Re: Analyzing Use Cases and Requirements (or What is the RIF?)

Ginsberg, Allen wrote:

> The main issue that needs to be addressed is whether the WG endorses
> the view of the RIF specification as incorporating metalinguistic
> features and interchange-enabling features in addition to rule-language
> features.  

Those seems reasonable to me. There is direct support in the charter for 
the first one, specifically in 2.2.5 it says:

[[[
The language must include a way to express facts as well as rules, and also 
metadata (annotations) about documents, facts, and rules. The WG should 
consider the benefits of expressing this metadata in RDF, including the 
ability to query it with SPARQL and analyze it with rules A notion of 
"ruleset" may also be supported.
]]]

which makes it reasonably clear that metalinguistic annotations of rules 
and rulesets are in-scope.

Your third category is slightly less clear cut.

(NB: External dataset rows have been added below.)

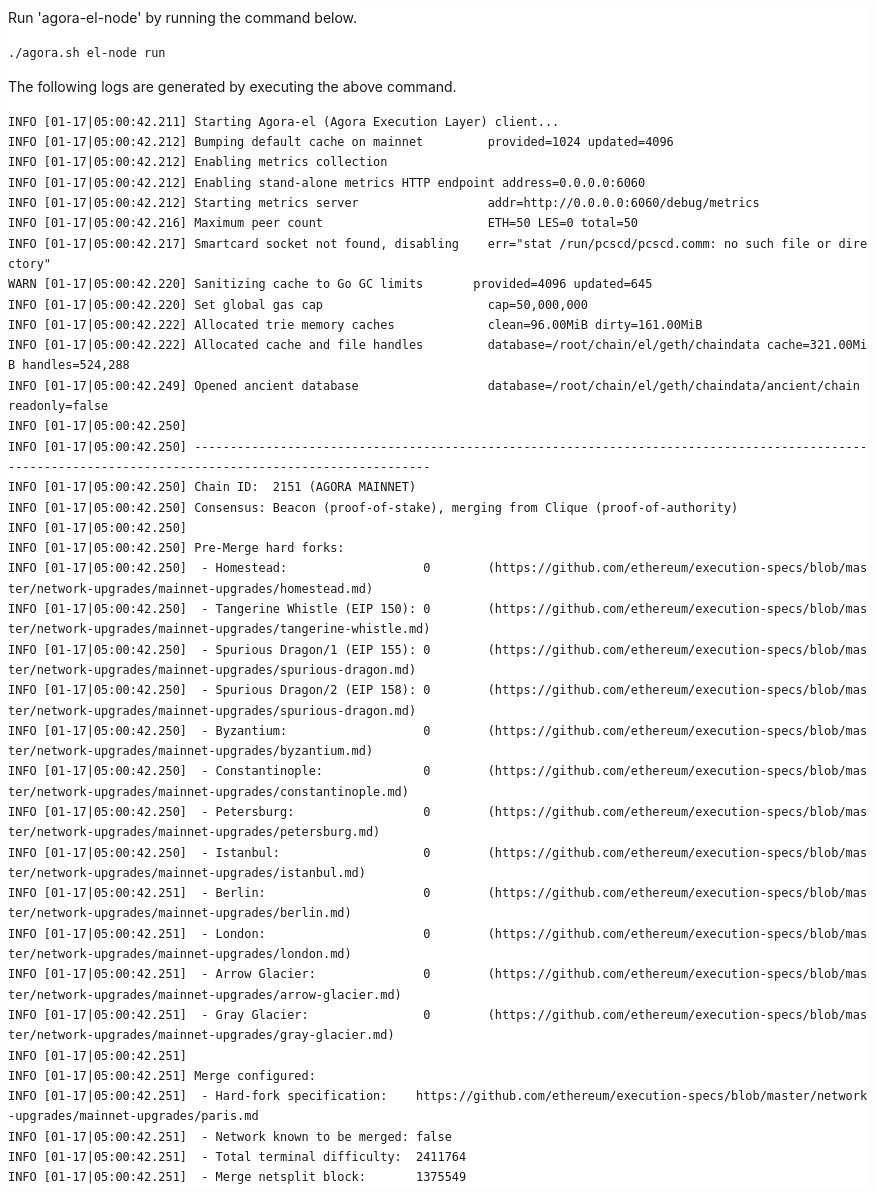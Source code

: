 Run 'agora-el-node' by running the command below.

```shell
./agora.sh el-node run
```

The following logs are generated by executing the above command.  

```log
INFO [01-17|05:00:42.211] Starting Agora-el (Agora Execution Layer) client... 
INFO [01-17|05:00:42.212] Bumping default cache on mainnet         provided=1024 updated=4096
INFO [01-17|05:00:42.212] Enabling metrics collection 
INFO [01-17|05:00:42.212] Enabling stand-alone metrics HTTP endpoint address=0.0.0.0:6060
INFO [01-17|05:00:42.212] Starting metrics server                  addr=http://0.0.0.0:6060/debug/metrics
INFO [01-17|05:00:42.216] Maximum peer count                       ETH=50 LES=0 total=50
INFO [01-17|05:00:42.217] Smartcard socket not found, disabling    err="stat /run/pcscd/pcscd.comm: no such file or directory"
WARN [01-17|05:00:42.220] Sanitizing cache to Go GC limits       provided=4096 updated=645
INFO [01-17|05:00:42.220] Set global gas cap                       cap=50,000,000
INFO [01-17|05:00:42.222] Allocated trie memory caches             clean=96.00MiB dirty=161.00MiB
INFO [01-17|05:00:42.222] Allocated cache and file handles         database=/root/chain/el/geth/chaindata cache=321.00MiB handles=524,288
INFO [01-17|05:00:42.249] Opened ancient database                  database=/root/chain/el/geth/chaindata/ancient/chain readonly=false
INFO [01-17|05:00:42.250]  
INFO [01-17|05:00:42.250] --------------------------------------------------------------------------------------------------------------------------------------------------------- 
INFO [01-17|05:00:42.250] Chain ID:  2151 (AGORA MAINNET) 
INFO [01-17|05:00:42.250] Consensus: Beacon (proof-of-stake), merging from Clique (proof-of-authority) 
INFO [01-17|05:00:42.250]  
INFO [01-17|05:00:42.250] Pre-Merge hard forks: 
INFO [01-17|05:00:42.250]  - Homestead:                   0        (https://github.com/ethereum/execution-specs/blob/master/network-upgrades/mainnet-upgrades/homestead.md) 
INFO [01-17|05:00:42.250]  - Tangerine Whistle (EIP 150): 0        (https://github.com/ethereum/execution-specs/blob/master/network-upgrades/mainnet-upgrades/tangerine-whistle.md) 
INFO [01-17|05:00:42.250]  - Spurious Dragon/1 (EIP 155): 0        (https://github.com/ethereum/execution-specs/blob/master/network-upgrades/mainnet-upgrades/spurious-dragon.md) 
INFO [01-17|05:00:42.250]  - Spurious Dragon/2 (EIP 158): 0        (https://github.com/ethereum/execution-specs/blob/master/network-upgrades/mainnet-upgrades/spurious-dragon.md) 
INFO [01-17|05:00:42.250]  - Byzantium:                   0        (https://github.com/ethereum/execution-specs/blob/master/network-upgrades/mainnet-upgrades/byzantium.md) 
INFO [01-17|05:00:42.250]  - Constantinople:              0        (https://github.com/ethereum/execution-specs/blob/master/network-upgrades/mainnet-upgrades/constantinople.md) 
INFO [01-17|05:00:42.250]  - Petersburg:                  0        (https://github.com/ethereum/execution-specs/blob/master/network-upgrades/mainnet-upgrades/petersburg.md) 
INFO [01-17|05:00:42.250]  - Istanbul:                    0        (https://github.com/ethereum/execution-specs/blob/master/network-upgrades/mainnet-upgrades/istanbul.md) 
INFO [01-17|05:00:42.251]  - Berlin:                      0        (https://github.com/ethereum/execution-specs/blob/master/network-upgrades/mainnet-upgrades/berlin.md) 
INFO [01-17|05:00:42.251]  - London:                      0        (https://github.com/ethereum/execution-specs/blob/master/network-upgrades/mainnet-upgrades/london.md) 
INFO [01-17|05:00:42.251]  - Arrow Glacier:               0        (https://github.com/ethereum/execution-specs/blob/master/network-upgrades/mainnet-upgrades/arrow-glacier.md) 
INFO [01-17|05:00:42.251]  - Gray Glacier:                0        (https://github.com/ethereum/execution-specs/blob/master/network-upgrades/mainnet-upgrades/gray-glacier.md) 
INFO [01-17|05:00:42.251]  
INFO [01-17|05:00:42.251] Merge configured: 
INFO [01-17|05:00:42.251]  - Hard-fork specification:    https://github.com/ethereum/execution-specs/blob/master/network-upgrades/mainnet-upgrades/paris.md 
INFO [01-17|05:00:42.251]  - Network known to be merged: false 
INFO [01-17|05:00:42.251]  - Total terminal difficulty:  2411764 
INFO [01-17|05:00:42.251]  - Merge netsplit block:       1375549  
```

In abstract it seems 
correct that features to enable interchange must be in scope. However, a 
specific example such as your "dynamic binding of scope" seem to be part of 
the execution environment and might not be part of RIF itself. Just as 
SPARQL defines how to query named graphs without defining how the binding 
of triples to names is done, RIF might reference the notion of a data scope 
without itself providing mechanisms for defining how that scope is bound.
Perhaps all I'm trying to say is that the category is useful but we want to 
be careful which of the specific requirements we rule as in-scope.